**What is being asked:**
Look through the data below, tally the lines where "Disposition" occurs, and write the total alone.

**Provided records:**
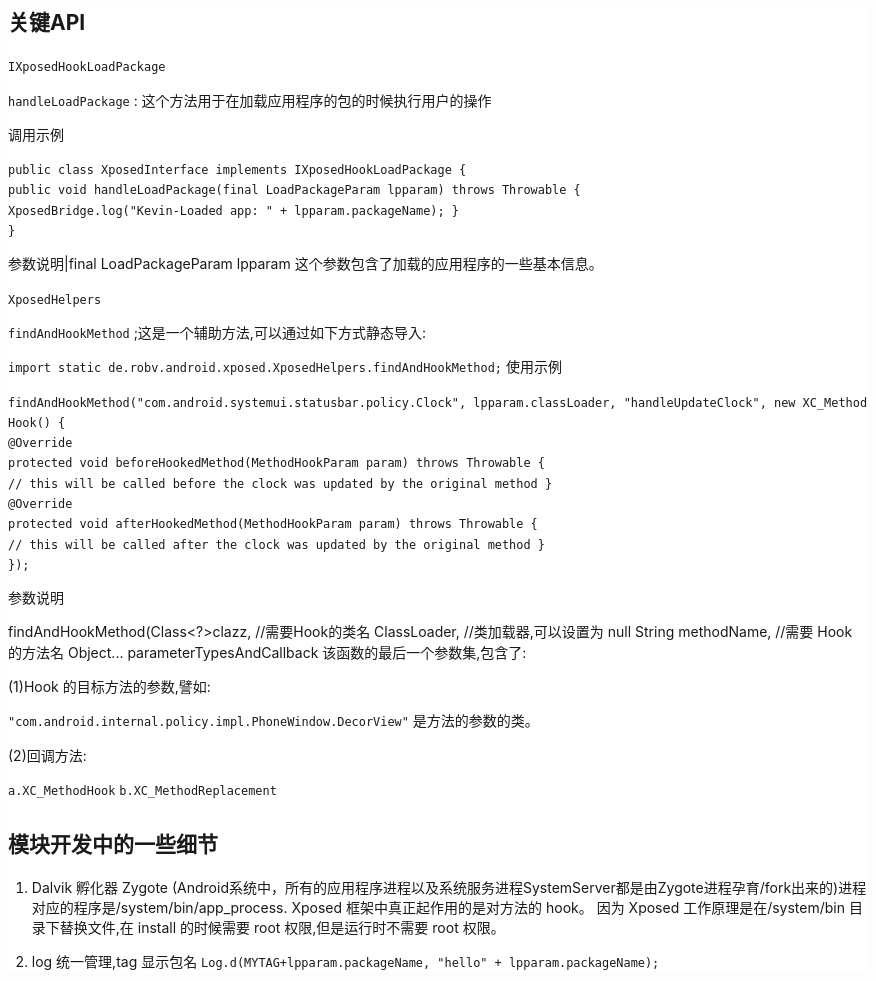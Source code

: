 ## 关键API

`IXposedHookLoadPackage`

`handleLoadPackage` : 这个方法用于在加载应用程序的包的时候执行用户的操作

调用示例

```
public class XposedInterface implements IXposedHookLoadPackage {
public void handleLoadPackage(final LoadPackageParam lpparam) throws Throwable {
XposedBridge.log("Kevin-Loaded app: " + lpparam.packageName); }
} 
```

参数说明|final LoadPackageParam lpparam 这个参数包含了加载的应用程序的一些基本信息。

`XposedHelpers`

`findAndHookMethod` ;这是一个辅助方法,可以通过如下方式静态导入:

`import static de.robv.android.xposed.XposedHelpers.findAndHookMethod;`
使用示例

```
findAndHookMethod("com.android.systemui.statusbar.policy.Clock", lpparam.classLoader, "handleUpdateClock", new XC_MethodHook() {
@Override
protected void beforeHookedMethod(MethodHookParam param) throws Throwable {
// this will be called before the clock was updated by the original method }
@Override
protected void afterHookedMethod(MethodHookParam param) throws Throwable {
// this will be called after the clock was updated by the original method }
}); 
```

参数说明

findAndHookMethod(Class<?>clazz, //需要Hook的类名 ClassLoader, //类加载器,可以设置为 null String methodName, //需要 Hook 的方法名 Object... parameterTypesAndCallback 该函数的最后一个参数集,包含了:

(1)Hook 的目标方法的参数,譬如:

`"com.android.internal.policy.impl.PhoneWindow.DecorView"`
是方法的参数的类。

(2)回调方法:

`a.XC_MethodHook`
`b.XC_MethodReplacement`

## 模块开发中的一些细节

1.  Dalvik 孵化器 Zygote (Android系统中，所有的应用程序进程以及系统服务进程SystemServer都是由Zygote进程孕育/fork出来的)进程对应的程序是/system/bin/app_process. Xposed 框架中真正起作用的是对方法的 hook。
    因为 Xposed 工作原理是在/system/bin 目录下替换文件,在 install 的时候需要 root 权限,但是运行时不需要 root 权限。

2.  log 统一管理,tag 显示包名
    `Log.d(MYTAG+lpparam.packageName, "hello" + lpparam.packageName);`
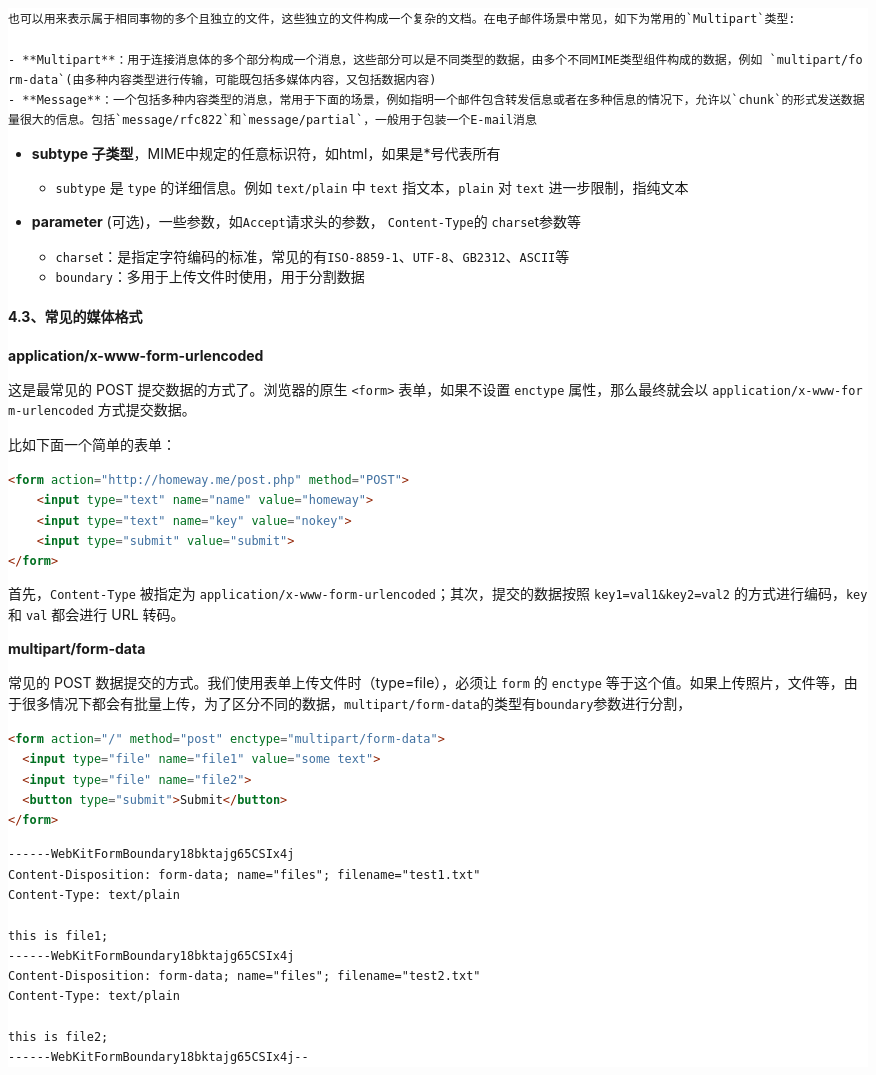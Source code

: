     也可以用来表示属于相同事物的多个且独立的文件，这些独立的文件构成一个复杂的文档。在电子邮件场景中常见，如下为常用的`Multipart`类型:

    - **Multipart**：用于连接消息体的多个部分构成一个消息，这些部分可以是不同类型的数据，由多个不同MIME类型组件构成的数据，例如 `multipart/form-data`(由多种内容类型进行传输，可能既包括多媒体内容，又包括数据内容)
    - **Message**：一个包括多种内容类型的消息，常用于下面的场景，例如指明一个邮件包含转发信息或者在多种信息的情况下，允许以`chunk`的形式发送数据量很大的信息。包括`message/rfc822`和`message/partial`，一般用于包装一个E-mail消息

    

- **subtype 子类型**，MIME中规定的任意标识符，如html，如果是*号代表所有 

  - `subtype` 是 `type` 的详细信息。例如 `text/plain` 中 `text` 指文本，`plain` 对 `text` 进一步限制，指纯文本

- **parameter** (可选)，一些参数，如`Accept`请求头的参数， `Content-Type`的 `charse`t参数等

  - `charse`t：是指定字符编码的标准，常见的有`ISO-8859-1`、`UTF-8`、`GB2312`、`ASCII`等
  - `boundary`：多用于上传文件时使用，用于分割数据

#### 4.3、常见的媒体格式

**application/x-www-form-urlencoded**

这是最常见的 POST 提交数据的方式了。浏览器的原生 `<form>` 表单，如果不设置 `enctype` 属性，那么最终就会以 `application/x-www-form-urlencoded` 方式提交数据。

比如下面一个简单的表单：

```html
<form action="http://homeway.me/post.php" method="POST">
    <input type="text" name="name" value="homeway">
    <input type="text" name="key" value="nokey">
    <input type="submit" value="submit">
</form>
```

首先，`Content-Type` 被指定为 `application/x-www-form-urlencoded`；其次，提交的数据按照 `key1=val1&key2=val2` 的方式进行编码，`key` 和 `val` 都会进行 URL 转码。

**multipart/form-data**

常见的 POST 数据提交的方式。我们使用表单上传文件时（type=file），必须让 `form` 的 `enctype` 等于这个值。如果上传照片，文件等，由于很多情况下都会有批量上传，为了区分不同的数据，`multipart/form-data`的类型有`boundary`参数进行分割，

```html
<form action="/" method="post" enctype="multipart/form-data">
  <input type="file" name="file1" value="some text">
  <input type="file" name="file2">
  <button type="submit">Submit</button>
</form>
```

```http
------WebKitFormBoundary18bktajg65CSIx4j
Content-Disposition: form-data; name="files"; filename="test1.txt"
Content-Type: text/plain

this is file1;
------WebKitFormBoundary18bktajg65CSIx4j
Content-Disposition: form-data; name="files"; filename="test2.txt"
Content-Type: text/plain

this is file2;
------WebKitFormBoundary18bktajg65CSIx4j--
```
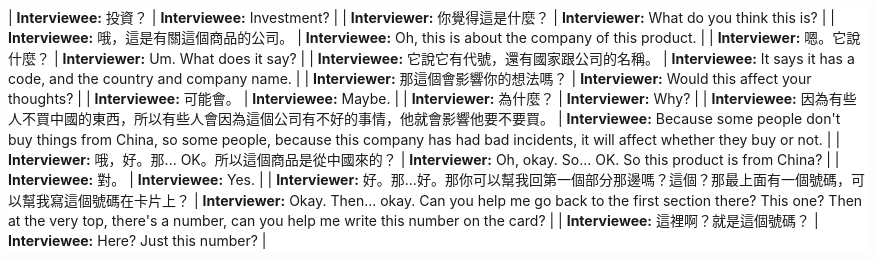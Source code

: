 | **Interviewee:** 投資？                                                                                                                                                                                                        | **Interviewee:** Investment?                                                                                                                                                                                                                   |
| **Interviewer:** 你覺得這是什麼？                                                                                                                                                                                                | **Interviewer:** What do you think this is?                                                                                                                                                                                                    |
| **Interviewee:** 哦，這是有關這個商品的公司。                                                                                                                                                                                       | **Interviewee:** Oh, this is about the company of this product.                                                                                                                                                                                |
| **Interviewer:** 嗯。它說什麼？                                                                                                                                                                                                  | **Interviewer:** Um. What does it say?                                                                                                                                                                                                         |
| **Interviewee:** 它說它有代號，還有國家跟公司的名稱。                                                                                                                                                                                | **Interviewee:** It says it has a code, and the country and company name.                                                                                                                                                                      |
| **Interviewer:** 那這個會影響你的想法嗎？                                                                                                                                                                                          | **Interviewer:** Would this affect your thoughts?                                                                                                                                                                                              |
| **Interviewee:** 可能會。                                                                                                                                                                                                      | **Interviewee:** Maybe.                                                                                                                                                                                                                        |
| **Interviewer:** 為什麼？                                                                                                                                                                                                      | **Interviewer:** Why?                                                                                                                                                                                                                          |
| **Interviewee:** 因為有些人不買中國的東西，所以有些人會因為這個公司有不好的事情，他就會影響他要不要買。                                                                                                                                             | **Interviewee:** Because some people don't buy things from China, so some people, because this company has had bad incidents, it will affect whether they buy or not.                                                                            |
| **Interviewer:** 哦，好。那... OK。所以這個商品是從中國來的？                                                                                                                                                                        | **Interviewer:** Oh, okay. So... OK. So this product is from China?                                                                                                                                                                            |
| **Interviewee:** 對。                                                                                                                                                                                                          | **Interviewee:** Yes.                                                                                                                                                                                                                          |
| **Interviewer:** 好。那...好。那你可以幫我回第一個部分那邊嗎？這個？那最上面有一個號碼，可以幫我寫這個號碼在卡片上？                                                                                                                                           | **Interviewer:** Okay. Then... okay. Can you help me go back to the first section there? This one? Then at the very top, there's a number, can you help me write this number on the card?                                                        |
| **Interviewee:** 這裡啊？就是這個號碼？                                                                                                                                                                                             | **Interviewee:** Here? Just this number?                                                                                                                                                                                                       |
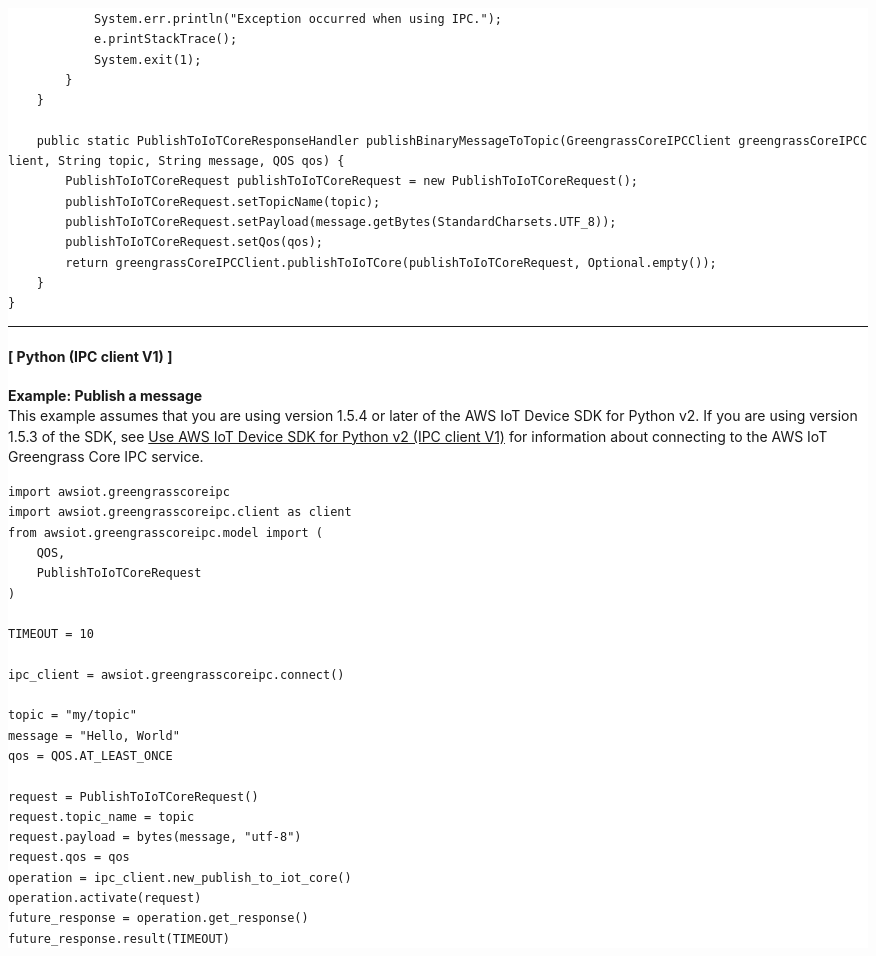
 ```
            System.err.println("Exception occurred when using IPC.");
            e.printStackTrace();
            System.exit(1);
        }
    }

    public static PublishToIoTCoreResponseHandler publishBinaryMessageToTopic(GreengrassCoreIPCClient greengrassCoreIPCClient, String topic, String message, QOS qos) {
        PublishToIoTCoreRequest publishToIoTCoreRequest = new PublishToIoTCoreRequest();
        publishToIoTCoreRequest.setTopicName(topic);
        publishToIoTCoreRequest.setPayload(message.getBytes(StandardCharsets.UTF_8));
        publishToIoTCoreRequest.setQos(qos);
        return greengrassCoreIPCClient.publishToIoTCore(publishToIoTCoreRequest, Optional.empty());
    }
}
```

------
#### [ Python \(IPC client V1\) ]

**Example: Publish a message**  
This example assumes that you are using version 1\.5\.4 or later of the AWS IoT Device SDK for Python v2\. If you are using version 1\.5\.3 of the SDK, see [Use AWS IoT Device SDK for Python v2 \(IPC client V1\)](interprocess-communication.md#ipc-python) for information about connecting to the AWS IoT Greengrass Core IPC service\. 

```
import awsiot.greengrasscoreipc
import awsiot.greengrasscoreipc.client as client
from awsiot.greengrasscoreipc.model import (
    QOS,
    PublishToIoTCoreRequest
)

TIMEOUT = 10

ipc_client = awsiot.greengrasscoreipc.connect()
                    
topic = "my/topic"
message = "Hello, World"
qos = QOS.AT_LEAST_ONCE

request = PublishToIoTCoreRequest()
request.topic_name = topic
request.payload = bytes(message, "utf-8")
request.qos = qos
operation = ipc_client.new_publish_to_iot_core()
operation.activate(request)
future_response = operation.get_response()
future_response.result(TIMEOUT)
```
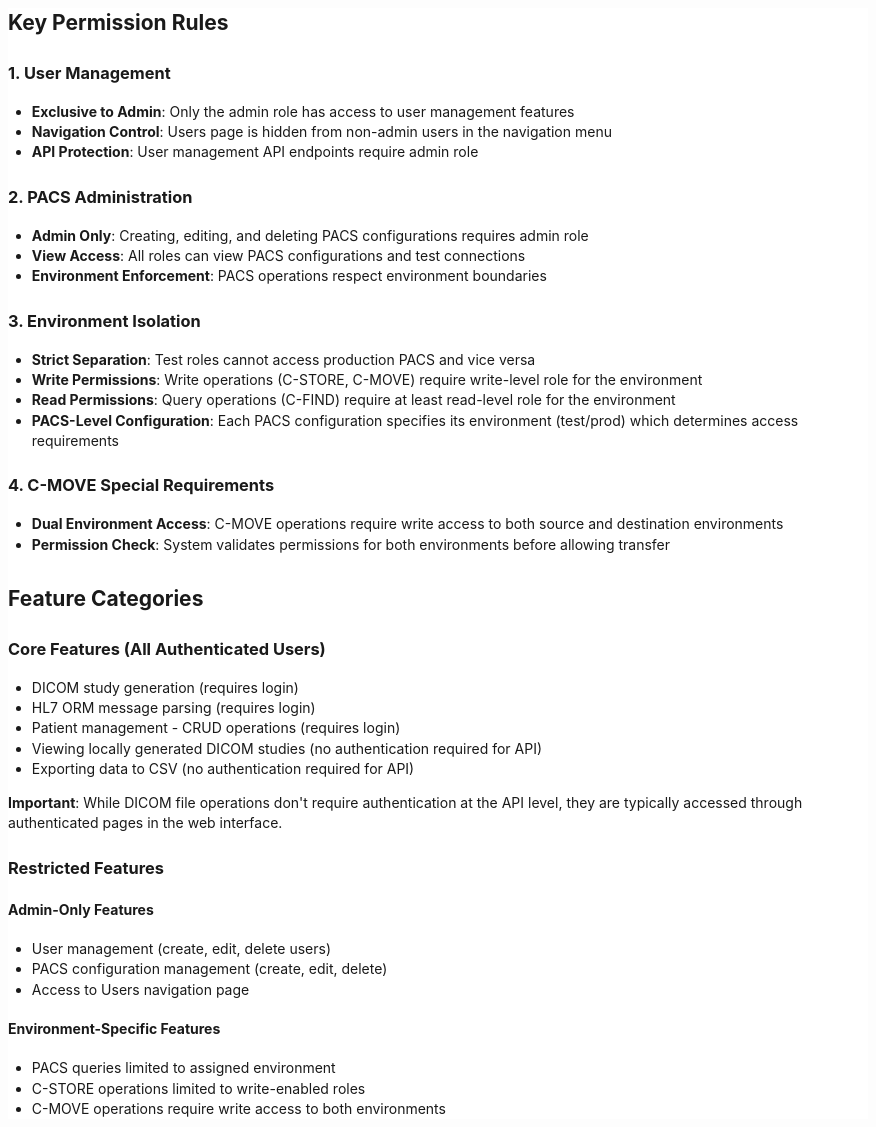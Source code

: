 ## Key Permission Rules

### 1. User Management
- **Exclusive to Admin**: Only the admin role has access to user management features
- **Navigation Control**: Users page is hidden from non-admin users in the navigation menu
- **API Protection**: User management API endpoints require admin role

### 2. PACS Administration
- **Admin Only**: Creating, editing, and deleting PACS configurations requires admin role
- **View Access**: All roles can view PACS configurations and test connections
- **Environment Enforcement**: PACS operations respect environment boundaries

### 3. Environment Isolation
- **Strict Separation**: Test roles cannot access production PACS and vice versa
- **Write Permissions**: Write operations (C-STORE, C-MOVE) require write-level role for the environment
- **Read Permissions**: Query operations (C-FIND) require at least read-level role for the environment
- **PACS-Level Configuration**: Each PACS configuration specifies its environment (test/prod) which determines access requirements

### 4. C-MOVE Special Requirements
- **Dual Environment Access**: C-MOVE operations require write access to both source and destination environments
- **Permission Check**: System validates permissions for both environments before allowing transfer

## Feature Categories

### Core Features (All Authenticated Users)
- DICOM study generation (requires login)
- HL7 ORM message parsing (requires login)
- Patient management - CRUD operations (requires login)
- Viewing locally generated DICOM studies (no authentication required for API)
- Exporting data to CSV (no authentication required for API)

**Important**: While DICOM file operations don't require authentication at the API level, they are typically accessed through authenticated pages in the web interface.

### Restricted Features

#### Admin-Only Features
- User management (create, edit, delete users)
- PACS configuration management (create, edit, delete)
- Access to Users navigation page

#### Environment-Specific Features
- PACS queries limited to assigned environment
- C-STORE operations limited to write-enabled roles
- C-MOVE operations require write access to both environments
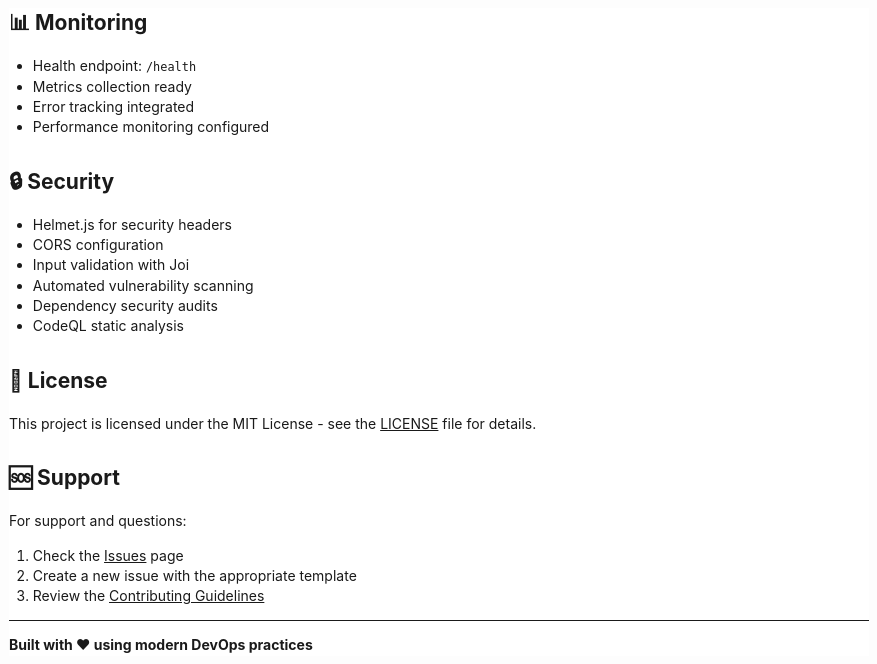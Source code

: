 ## 📊 Monitoring

- Health endpoint: `/health`
- Metrics collection ready
- Error tracking integrated
- Performance monitoring configured

## 🔒 Security

- Helmet.js for security headers
- CORS configuration
- Input validation with Joi
- Automated vulnerability scanning
- Dependency security audits
- CodeQL static analysis

## 📜 License

This project is licensed under the MIT License - see the [LICENSE](LICENSE) file for details.

## 🆘 Support

For support and questions:

1. Check the [Issues](https://github.com/gabbula/testApi/issues) page
2. Create a new issue with the appropriate template
3. Review the [Contributing Guidelines](CONTRIBUTING.md)

---

**Built with ❤️ using modern DevOps practices**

**Result of the exercise:**
2